### [Your goal]
Reproduce the entries in full and exactly. Pictures stay out.

::::::::::

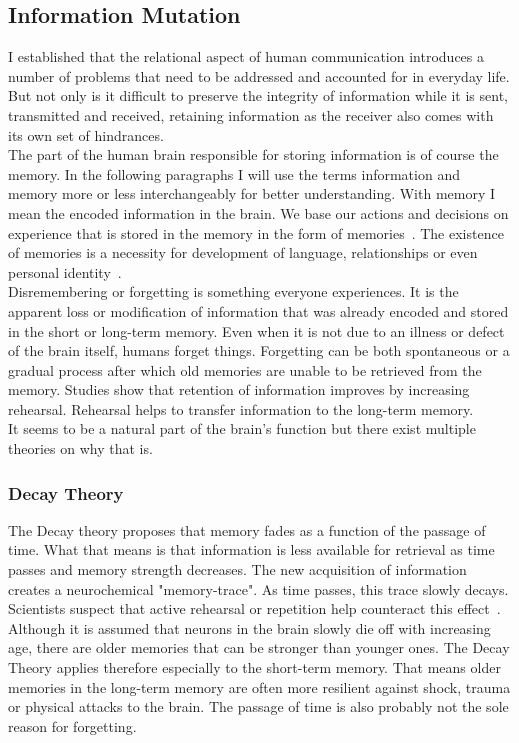 \subsection{Information Mutation}
I established that the relational aspect of human communication introduces a number of problems that need to be addressed and accounted for in everyday life. But not only is it difficult to preserve the integrity of information while it is sent, transmitted and received, retaining information as the receiver also comes with its own set of hindrances.\\
The part of the human brain responsible for storing information is of course the memory. In the following paragraphs I will use the terms information and memory more or less interchangeably for better understanding. With memory I mean the encoded information in the brain. We base our actions and decisions on experience that is stored in the memory in the form of memories~\cite{Sherwood2015}. The existence of memories is a necessity for development of language, relationships or even personal identity~\cite{Eysenck2012}.\\
Disremembering or forgetting is something everyone experiences. It is the apparent loss or modification of information that was already encoded and stored in the short or long-term memory. Even when it is not due to an illness or defect of the brain itself, humans forget things. Forgetting can be both spontaneous or a gradual process after which old memories are unable to be retrieved from the memory. Studies show that retention of information improves by increasing rehearsal. Rehearsal helps to transfer information to the long-term memory.~\cite{Weiten2021}\\
It seems to be a natural part of the brain's function but there exist multiple theories on why that is.
\subsubsection{Decay Theory}
The Decay theory proposes that memory fades as a function of the passage of time. What that means is that information is less available for retrieval as time passes and memory strength decreases. The new acquisition of information creates a neurochemical "memory-trace". As time passes, this trace slowly decays. Scientists suspect that active rehearsal or repetition help counteract this effect~\cite{Oberauer2008}. Although it is assumed that neurons in the brain slowly die off with increasing age, there are older memories that can be stronger than younger ones. The Decay Theory applies therefore especially to the short-term memory. That means older memories in the long-term memory are often more resilient against shock, trauma or physical attacks to the brain. The passage of time is also probably not the sole reason for forgetting.~\cite{Berman2009}
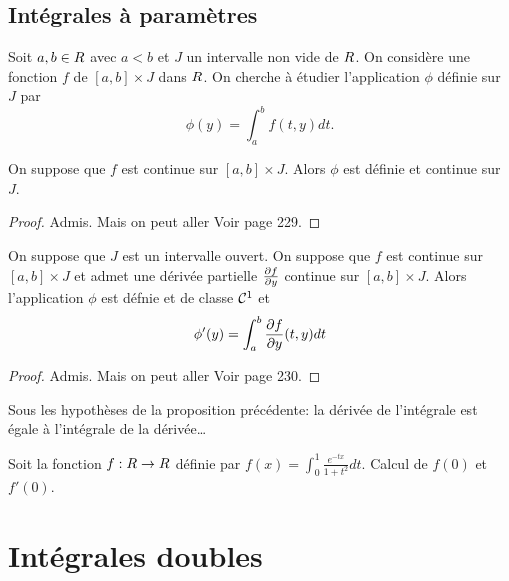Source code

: \sld{\vfill\pagebreak[5]}%
\subsection{Intégrales à paramètres}

Soit $a,b \in R$ avec $a<b$ et $J$ un intervalle non vide de $R$. On considère une fonction $f$ de $[a,b] \times J$ dans $R$. On cherche à étudier l'application $\phi$ définie sur $J$ par 
\[
\phi(y) = \int_a^b f(t,y) dt.
\]

\begin{proposition}
	On suppose que $f$ est continue sur $[a,b] \times J $. Alors $\phi$ est définie et continue sur $J$.
\end{proposition}

\begin{proof}
Admis. Mais on peut aller Voir \cite{LM} page 229.
\end{proof}

\begin{proposition}
	On suppose que $J$ est un intervalle ouvert. On suppose que $f$ est continue sur $[a,b] \times J$ et admet une dérivée partielle $\frac{\partial f}{\partial y}$ continue sur $[a,b] \times J $. Alors l'application $\phi$ est défnie et de classe $\mathcal{C}^1$ et 
	\[
\phi'(y) = \int_a^b \frac{\partial f}{\partial y}(t,y) dt
	\]
\end{proposition}

\begin{proof}
	Admis. Mais on peut aller Voir \cite{LM} page 230.
\end{proof}

\begin{remark}
	Sous les hypothèses de la proposition précédente: la dérivée de l'intégrale est égale à l'intégrale de la dérivée\ldots
\end{remark}

\begin{exemple}
	Soit la fonction $f: R \to R$ définie par $f(x) = \int_0^1 \frac{e^{-tx}}{1+t^2} dt$. Calcul de $f(0)$ et $f'(0)$. %
	\pl{\rep{10cm}}
\end{exemple}

\sld{\vfill\pagebreak[5]}%
\section{Intégrales doubles}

::::::::::

### [Exercise solution]
 \subsection{Information Mutation}
I established that the relational aspect of human communication introduces a number of problems that need to be addressed and accounted for in everyday life. But not only is it difficult to preserve the integrity of information while it is sent, transmitted and received, retaining information as the receiver also comes with its own set of hindrances.\\
The part of the human brain responsible for storing information is of course the memory. In the following paragraphs I will use the terms information and memory more or less interchangeably for better understanding. With memory I mean the encoded information in the brain. We base our actions and decisions on experience that is stored in the memory in the form of memories~\cite{Sherwood2015}. The existence of memories is a necessity for development of language, relationships or even personal identity~\cite{Eysenck2012}.\\
Disremembering or forgetting is something everyone experiences. It is the apparent loss or modification of information that was already encoded and stored in the short or long-term memory. Even when it is not due to an illness or defect of the brain itself, humans forget things. Forgetting can be both spontaneous or a gradual process after which old memories are unable to be retrieved from the memory. Studies show that retention of information improves by increasing rehearsal. Rehearsal helps to transfer information to the long-term memory.~\cite{Weiten2021}\\
It seems to be a natural part of the brain's function but there exist multiple theories on why that is.
\subsubsection{Decay Theory}
The Decay theory proposes that memory fades as a function of the passage of time. What that means is that information is less available for retrieval as time passes and memory strength decreases. The new acquisition of information creates a neurochemical "memory-trace". As time passes, this trace slowly decays. Scientists suspect that active rehearsal or repetition help counteract this effect~\cite{Oberauer2008}. Although it is assumed that neurons in the brain slowly die off with increasing age, there are older memories that can be stronger than younger ones. The Decay Theory applies therefore especially to the short-term memory. That means older memories in the long-term memory are often more resilient against shock, trauma or physical attacks to the brain. The passage of time is also probably not the sole reason for forgetting.~\cite{Berman2009}
Source code

: \sld{\vfill\pagebreak[5]}%
\subsection{Intégrales à paramètres}

Soit $a,b \in R$ avec $a<b$ et $J$ un intervalle non vide de $R$. On considère une fonction $f$ de $[a,b] \times J$ dans $R$. On cherche à étudier l'application $\phi$ définie sur $J$ par 
\[
\phi(y) = \int_a^b f(t,y) dt.
\]

\begin{proposition}
	On suppose que $f$ est continue sur $[a,b] \times J $. Alors $\phi$ est définie et continue sur $J$.
\end{proposition}

\begin{proof}
Admis. Mais on peut aller Voir \cite{LM} page 229.
\end{proof}

\begin{proposition}
	On suppose que $J$ est un intervalle ouvert. On suppose que $f$ est continue sur $[a,b] \times J$ et admet une dérivée partielle $\frac{\partial f}{\partial y}$ continue sur $[a,b] \times J $. Alors l'application $\phi$ est défnie et de classe $\mathcal{C}^1$ et 
	\[
\phi'(y) = \int_a^b \frac{\partial f}{\partial y}(t,y) dt
	\]
\end{proposition}

\begin{proof}
	Admis. Mais on peut aller Voir \cite{LM} page 230.
\end{proof}

\begin{remark}
	Sous les hypothèses de la proposition précédente: la dérivée de l'intégrale est égale à l'intégrale de la dérivée\ldots
\end{remark}

\begin{exemple}
	Soit la fonction $f: R \to R$ définie par $f(x) = \int_0^1 \frac{e^{-tx}}{1+t^2} dt$. Calcul de $f(0)$ et $f'(0)$. %
	\pl{\rep{10cm}}
\end{exemple}

\sld{\vfill\pagebreak[5]}%
\section{Intégrales doubles}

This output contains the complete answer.